Slash and burn is a forestry technique that involves cutting down trees and shrubs on a large swath of land, allowing them to dry, and then setting a fire. It is a rapid and effective method for clearing a chunk of land, typically with the intention of converting it to agricultural use. This land clearing method is also cited as a leading cause of deforestation worldwide, since it is extremely destructive when it is not practiced sustainably.
Although many people think of Amazonian forests when they visualize slash and burn, the practice is actually widespread around the world and quite old. Humans have been using fire to clear land for thousands of years, although early methods were practiced on a much smaller scale. Many European forests bear evidence of former slash and burn practices, and it is not uncommon in Africa and Australia as well.
When slash and burn is practiced on a small scale with the environment in mind, it is not terribly harmful. The cleared land experiences a brief burst in fertility, thanks to the large amount of biomass which was burned, and it is farmed for a few seasons before being allowed to return to the forest. If the technique is practiced on a very slow rotation, with several decades between each episode of burning, it can actually be healthy for the forest, allowing new growth to establish itself and replenish the soil.
However, more typically, slash and burn agriculture completely strips the earth, contributing to erosion and ultimate environmental collapse in the area that has been treated. Instead of taking a few years to recover, the land may take many decades to return to former levels of fertility, and nonnative species may establish themselves in the meantime, choking out more slow growing native trees and plants. It also strips animals of habitat, and it can contribute to poor air quality when practiced on a large scale, as it is in the Amazon.

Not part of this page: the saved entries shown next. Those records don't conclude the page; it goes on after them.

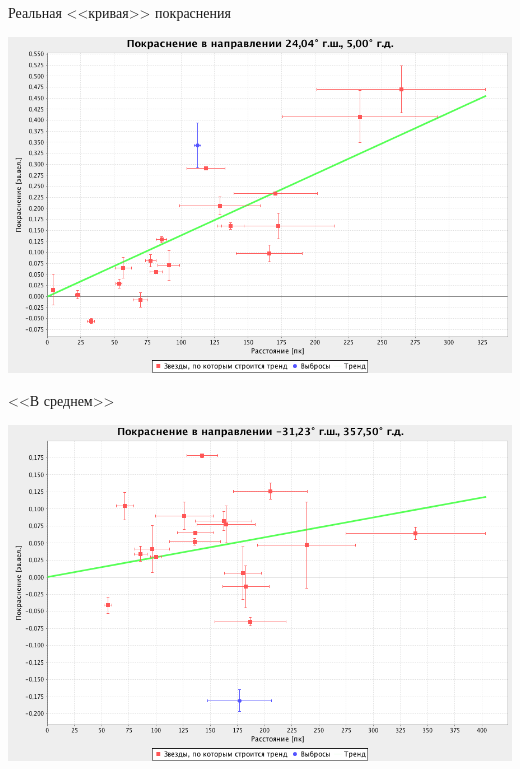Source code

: \documentclass[14pt, fleqn, xcolor={dvipsnames, table}]{beamer}
\begin{document}
        \begin{frame}{Реальная <<кривая>> покраснения}
            \begin{center}
                \includegraphics[scale=0.35]{real-2-k.png}
            \end{center}             
        \end{frame}
        
        \begin{frame}{<<В среднем>>}
            \begin{center}
                \includegraphics[scale=0.35]{real-3-k.png}
            \end{center}             
        \end{frame}        
        
\end{document}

Typically, before executing a burn, economically useful trees and plants will be removed. The remaining brush and junk trees are loosely piled to form large bonfires that may burn for weeks before the dried fuel is exhausted. Large scale slash and burnis actually visible from space, and many environmental activists show photographs of the technique being practiced in the Amazon when they are trying to convince people that the practice is dangerous and unsustainable.
People who are opposed to this form of agriculture have worked to promote alternatives to the practice, ranging from encouraging people to grow crops under the cover of the rainforest to promoting a vegetarian diet so that land in South America does not need to be cleared for cattle. There has also been a growing focus on the intrinsic economic value of forests as sources of new medicine, tourist revenue, and living space for animals and humans alike.